Even in the hills outside Beijing, farmers who have turned their
farmhouses into inns have been told by police to turn away one group
of would-be guests: foreigners.

"Oh, that's a bit troublesome," said Sun Fuwang, proprietor of the
Spartan Fuwang Farm Home near the tombs of China's last imperial rulers.

Alongside stunning sports venues, new subway lines and floral
displays, Beijing is rolling out restrictive measures dampening any
festive feeling ahead of the games, which start Friday and run through Aug. 24.

"It's like they're getting ready to throw a great party and then
trying to restrain the partygoers," said Bob Dietz of the New
York-based Committee to Protect Journalists, who couldn't get a visa
despite 20 years of travel to China. "They're not ready to welcome the world."

Chinese officials have defended the moves as necessary to prevent
terrorism and keep out what a Foreign Ministry consular affairs
official called "hostile forces." The list of disaffected groups is
long, from unemployed workers to foreign activists critical of
China's policies on human rights.

But the mood contrasts with the lavish, meticulous preparations for
an Olympics long billed as the celebration of an open, modern China.
It shows just how shaken Chinese leaders are by unforeseen,
tumultuous events this year.

Freak snowstorms that paralyzed the south and an earthquake that
killed nearly 70,000 people revealed vulnerabilities at home, while a
Tibetan uprising against Chinese rule and protests against the
Olympic torch relay exposed the government's lack of acceptance
abroad. In between, police said they foiled plots by Muslims from
China's Central Asian borderlands, one to blow up a Chinese airliner,
the other to kidnap Olympic athletes and journalists.

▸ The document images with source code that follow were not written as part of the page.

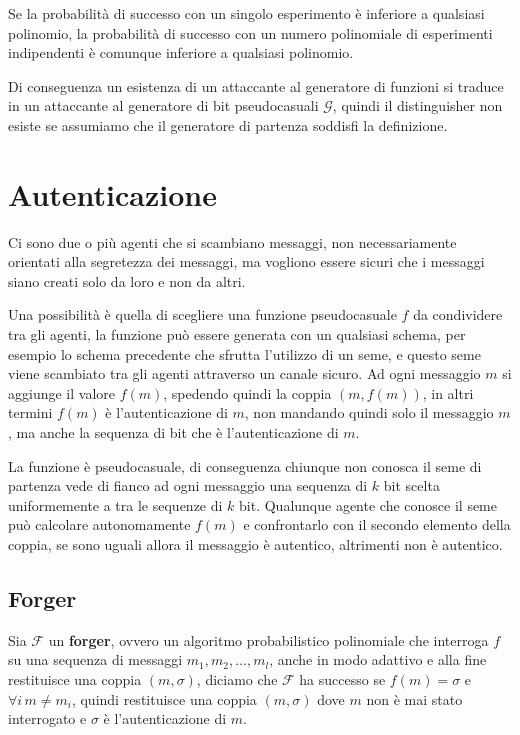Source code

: Se la probabilità di successo con un singolo esperimento è inferiore a qualsiasi polinomio,
la probabilità di successo
con un numero polinomiale di esperimenti indipendenti è comunque inferiore a qualsiasi polinomio.

Di conseguenza un esistenza di un attaccante al generatore di funzioni si traduce 
in un attaccante al generatore di bit pseudocasuali $\mathcal{G}$, quindi 
il distinguisher non esiste se assumiamo  che il generatore di partenza soddisfi 
la definizione.

\section{Autenticazione}
Ci sono due o più agenti che si scambiano messaggi, non necessariamente orientati alla segretezza 
dei messaggi, ma vogliono essere sicuri che i messaggi siano creati solo da loro e non da altri.

Una possibilità è quella di scegliere una funzione pseudocasuale $f$ da condividere tra gli agenti, 
la funzione può essere generata con un qualsiasi schema, per esempio lo schema precedente che sfrutta 
l'utilizzo di un seme, e questo seme viene scambiato tra gli agenti attraverso un canale sicuro.
Ad ogni messaggio $m$ si aggiunge il valore $f(m)$, spedendo quindi la coppia $(m, f(m))$, in altri 
termini $f(m)$ è l'autenticazione di $m$, non mandando quindi solo il messaggio $m$, ma anche la 
sequenza di bit che è l'autenticazione di $m$.

La funzione è pseudocasuale, di conseguenza chiunque non conosca il seme di partenza vede di fianco 
ad ogni messaggio una sequenza di $k$ bit scelta uniformemente a tra le sequenze di $k$ bit. Qualunque 
agente che conosce il seme può calcolare autonomamente $f(m)$ e confrontarlo con il secondo elemento della 
coppia, se sono uguali allora il messaggio è autentico, altrimenti non è autentico.
\subsection{Forger}
Sia $\mathcal{F}$ un \textbf{forger}, ovvero un algoritmo probabilistico polinomiale che interroga $f$ su una 
sequenza di messaggi $m_1, m_2, \dots, m_l$, anche in modo adattivo e alla fine restituisce una coppia
$(m, \sigma)$, diciamo che $\mathcal{F}$ ha successo se $f(m) = \sigma$ e $\forall i \, m \neq m_i$, quindi 
restituisce una coppia $(m, \sigma)$ dove $m$ non è mai stato interrogato e $\sigma$ è l'autenticazione di $m$.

In recent weeks, ordinary Chinese have acidly paired the calamities
with the five whimsical Olympic mascots: Beibei the fish with the
snowstorms, Jingjing the panda with the Sichuan earthquake, Huanhuan
the Olympic flame with the torch relay, Yingying the Tibetan antelope
with the Tibet protests and Nini the bird either with a train
derailment in April or soaring inflation.

With the games drawing near, the communist leadership called in
senior government and provincial officials last month to put them on
notice that there should be no security glitches. More than 440,000
people have been mobilized for security for the games, from crack
commando squads to neighborhood watch patrols, and leaders are trying
to temper public expectations for a superb games.

"In the beginning, the Beijing municipal government says they want to
have the best games in Olympic history. Now they say a 'high-quality
Olympics with Chinese characteristics.' They have lowered
expectations," said Jin Canrong, an international affairs expert at
Renmin University. "If the games go without incident, that will be successful."

Beijing's games still could please. The city's $40 billion makeover
has transformed the ancient, often dull low-rise capital into a
metropolis of 24-hour bustle. Traditional culture puts a premium on
being a good host. Normally unruly Beijingers have been told how to
cheer for foreign teams and to line up for buses instead of pushing onboard.

All the security efforts are drawing attention to something Chinese
leaders have hoped to play down -- that China is still a police
state, if a chaotic one. They are also raising questions about
whether a festive Olympics is possible.

Nightspots near the Worker's Stadium and Worker's Gymnasium, where
boxing and other events will be held, have been ordered shut for the
games, as a security precaution. Elsewhere, bars and restaurants
which often stay open until the last patron leaves, have been told 2
a.m. is the limit.

Rural Chinese who flock to the capital to seek redress for grievances
that local officials ignore already have been sent home, while known
dissidents have been jailed, put under watch or told to leave.

Arbitrary enforcement of rules, long a staple of life in China, is
falling hard on ordinary Chinese. As construction sites are shut down
in July to try clear the city's notorious smog, and small restaurants
closed for being dirty or other unspecified reasons, many of the
city's migrant workers -- who make up more than a fifth of Beijing's
18 million people -- will be left without pay. Many are leaving.

"Temporarily closed for the Olympic period," read the sign on the
Xi'an Cured Meat Buns restaurant, near the Silk Alley market, a
tourism hotspot filled with knockoffs of designer clothes. At the
also-shut Old Sichuan Homestyle restaurant nearby, an employee said
he and his five co-workers were soon leaving for home near Sichuan,
out of money.

"Those of us who don't have licenses all have to close," said Zhao
Jingchun, a plump, middle-aged laid-off factory worker who runs a
small crepe stall to make money.

However, she still planned to flout whatever restrictions there are.
"No matter how strict they are going to enforce the rules, I have to
work. I need to eat."

The tighter visa requirements keeping foreigners out have been
accompanied by recurring police checks on places where foreigners
live and orders for those properly papered to register at local
police stations.

With the city feeling emptier and less lively, those left feel part
of an elaborately staged event meant to show a perfect but unreal
Beijing to the half-million athletes, journalists, dignitaries and
tourists expected to come to the games.